Monte-Carlo Tree Search

Intro

Monte-Carlo Tree Search (MCTS) is an algorithm you can use to explore a tree of states by sampling random episodes with a guidance policy that can be thought of like an heuristic. When we sample a lot of episodes, many of them will have the same beginning (because the number of possiblilities grows exponentially in the number of timesteps, depending on the state branching factor) and theirfore the beginning of episodes is probably shared by multiple episodes.

You can think of Monte-Carlo Tree Search as generating the state-tree with guidance of a policy $\pi^s$, similar to heuristic-driven search like $A^{*}$.

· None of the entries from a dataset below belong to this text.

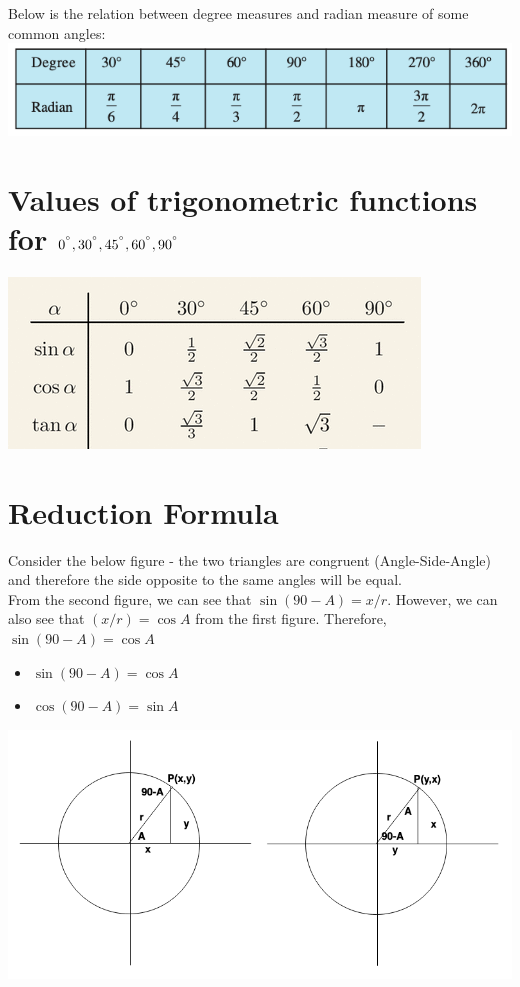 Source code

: \documentclass{book}
\begin{document}
	 Below is the relation between degree measures and radian measure of some common angles: \\
	 
	 \includegraphics[scale=0.6]{raddegree}
	 
	 \section{Values of trigonometric functions for $0^{\degree}, 30^{\degree}, 45^{\degree},60^{\degree},90^{\degree}$}
	 
	 \includegraphics[scale=0.6]{values} \\
	
	\section{Reduction Formula}
	
	Consider the below figure - the two triangles are congruent (Angle-Side-Angle) and therefore the side opposite to the same angles will be equal.\\
	From the second figure, we can see that $\sin(90-A) = {x/r}$. However, we can also see that $(x/r)= \cos{A}$ from the first figure. Therefore, $\sin{(90-A)}= \cos{A}$
	\begin{mdframed}[backgroundcolor=yellow]
		\begin{itemize}
			\item$\sin(90-A) = \cos{A}$
			\item $\cos(90-A) = \sin{A}$
			
		\end{itemize}
	\end{mdframed}
	
	\includegraphics[scale=0.6]{compangle} \\
	
\end{document}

Monte-Carlo Tree Search Algorithm:

Node selection:
- use a (stochastic) selection policy $\pi^{s}$ to select nodes until we are at a node with no children
Expansion:
- expand this node (add one or more children according to the policy $\pi^{s}$)
Simulation:
- sample one episode according to $\pi$ (could be another policy than $\pi^s$)
- observe the value/reward (could be the reward or outcome of a game, i.e. if you won or lost)
Backpropagation:
- update $V^{\pi}$ (or $Q^{\pi}$) for all nodes along the trajectory starting from the bottom (= bootstrapping)
- i.e. start with $\Delta V^{\pi}(s_8) = r_9 + \gamma V^{\pi}(s_9)$ for updating the value of state $s_8$

Parallelization

There are three main approaches to parallelization, and the one that sounds most interesting to me (because of simplicity) is number one:

leaf parallelization:
- execute multiple playouts (=rollouts) from one leaf node in parallel.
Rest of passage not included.